**Aim of the task**
Nothing in the records should be changed in the copy, though the pictures must be left out.

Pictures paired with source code
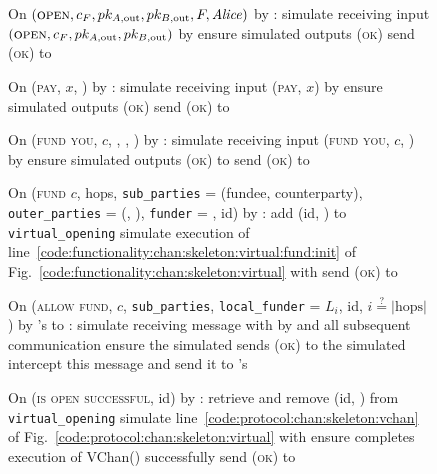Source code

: \begin{figure}[H]
  \begin{simulatorbox}{\simulator}
    \begin{algorithmic}[1]
      \State On $(\textsc{open}, c_F, pk_{A, \mathrm{out}}, pk_{B,
      \mathrm{out}}, F, \mathit{Alice})$ by \fchan:
      \Indent
        \State simulate \alice receiving input $(\textsc{open}, c_F, pk_{A,
        \mathrm{out}}, pk_{B, \mathrm{out}})$ by \environment
        \State ensure simulated \alice outputs (\textsc{ok})
        \State send (\textsc{ok}) to \fchan
      \EndIndent
      \Statex

      \State On (\textsc{pay}, $x$, \dave) by \fchan:
      \Indent
        \State simulate \dave receiving input (\textsc{pay}, $x$) by \environment
        \State ensure simulated \dave outputs (\textsc{ok})
        \State send (\textsc{ok}) to \fchan
      \EndIndent
      \Statex

      \State On (\textsc{fund you}, $c$, \bob, \charlie, \alice) by \fchan:
      \Indent
        \State simulate \alice receiving input (\textsc{fund you}, $c$, \bob) by
        \charlie
        \State ensure simulated \alice outputs (\textsc{ok}) to \charlie
        \State send (\textsc{ok}) to \fchan
      \EndIndent
      \Statex

      \State On (\textsc{fund} $c$, hops, \texttt{sub\_parties} = (fundee,
      counterparty), \texttt{outer\_parties} = (\charlie, \dave),
      \texttt{funder} = \alice, id) by \fchan:
      \Indent
        \State add (id, \alice) to \texttt{virtual\_opening}
        \State simulate execution of
        line~\ref{code:functionality:chan:skeleton:virtual:fund:init} of
        Fig.~\ref{code:functionality:chan:skeleton:virtual} with \alice
        \State send (\textsc{ok}) to \fchan
      \EndIndent
      \Statex

      \State On (\textsc{allow fund}, $c$, \texttt{sub\_parties},
      \texttt{local\_funder} = $L_i$, id, $i \overset{?}{=} |\mathrm{hops}|$) by
      \fchan's \alice to \charlie:
      \Indent
        \State simulate receiving message with \charlie by \alice and all
        subsequent communication
        \State ensure the simulated \charlie sends (\textsc{ok}) to the
        simulated \alice
        \State intercept this message and send it to \fchan's \alice
      \EndIndent
      \Statex

      \State On (\textsc{is open successful}, id) by \fchan:
      \Indent
        \State retrieve and remove (id, \alice) from \texttt{virtual\_opening}
        \State simulate line~\ref{code:protocol:chan:skeleton:vchan} of
        Fig.~\ref{code:protocol:chan:skeleton:virtual} with \alice
        \State ensure \alice completes execution of VChan() successfully
        \State send (\textsc{ok}) to \fchan
      \EndIndent
      \Statex


\end{algorithmic}
\end{simulatorbox}
\end{figure}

**Output of the task**
Source code

: \begin{figure}[H]
  \begin{simulatorbox}{\simulator}
    \begin{algorithmic}[1]
      \State On $(\textsc{open}, c_F, pk_{A, \mathrm{out}}, pk_{B,
      \mathrm{out}}, F, \mathit{Alice})$ by \fchan:
      \Indent
        \State simulate \alice receiving input $(\textsc{open}, c_F, pk_{A,
        \mathrm{out}}, pk_{B, \mathrm{out}})$ by \environment
        \State ensure simulated \alice outputs (\textsc{ok})
        \State send (\textsc{ok}) to \fchan
      \EndIndent
      \Statex

      \State On (\textsc{pay}, $x$, \dave) by \fchan:
      \Indent
        \State simulate \dave receiving input (\textsc{pay}, $x$) by \environment
        \State ensure simulated \dave outputs (\textsc{ok})
        \State send (\textsc{ok}) to \fchan
      \EndIndent
      \Statex

      \State On (\textsc{fund you}, $c$, \bob, \charlie, \alice) by \fchan:
      \Indent
        \State simulate \alice receiving input (\textsc{fund you}, $c$, \bob) by
        \charlie
        \State ensure simulated \alice outputs (\textsc{ok}) to \charlie
        \State send (\textsc{ok}) to \fchan
      \EndIndent
      \Statex

      \State On (\textsc{fund} $c$, hops, \texttt{sub\_parties} = (fundee,
      counterparty), \texttt{outer\_parties} = (\charlie, \dave),
      \texttt{funder} = \alice, id) by \fchan:
      \Indent
        \State add (id, \alice) to \texttt{virtual\_opening}
        \State simulate execution of
        line~\ref{code:functionality:chan:skeleton:virtual:fund:init} of
        Fig.~\ref{code:functionality:chan:skeleton:virtual} with \alice
        \State send (\textsc{ok}) to \fchan
      \EndIndent
      \Statex

      \State On (\textsc{allow fund}, $c$, \texttt{sub\_parties},
      \texttt{local\_funder} = $L_i$, id, $i \overset{?}{=} |\mathrm{hops}|$) by
      \fchan's \alice to \charlie:
      \Indent
        \State simulate receiving message with \charlie by \alice and all
        subsequent communication
        \State ensure the simulated \charlie sends (\textsc{ok}) to the
        simulated \alice
        \State intercept this message and send it to \fchan's \alice
      \EndIndent
      \Statex

      \State On (\textsc{is open successful}, id) by \fchan:
      \Indent
        \State retrieve and remove (id, \alice) from \texttt{virtual\_opening}
        \State simulate line~\ref{code:protocol:chan:skeleton:vchan} of
        Fig.~\ref{code:protocol:chan:skeleton:virtual} with \alice
        \State ensure \alice completes execution of VChan() successfully
        \State send (\textsc{ok}) to \fchan
      \EndIndent
      \Statex


\end{algorithmic}
\end{simulatorbox}
\end{figure}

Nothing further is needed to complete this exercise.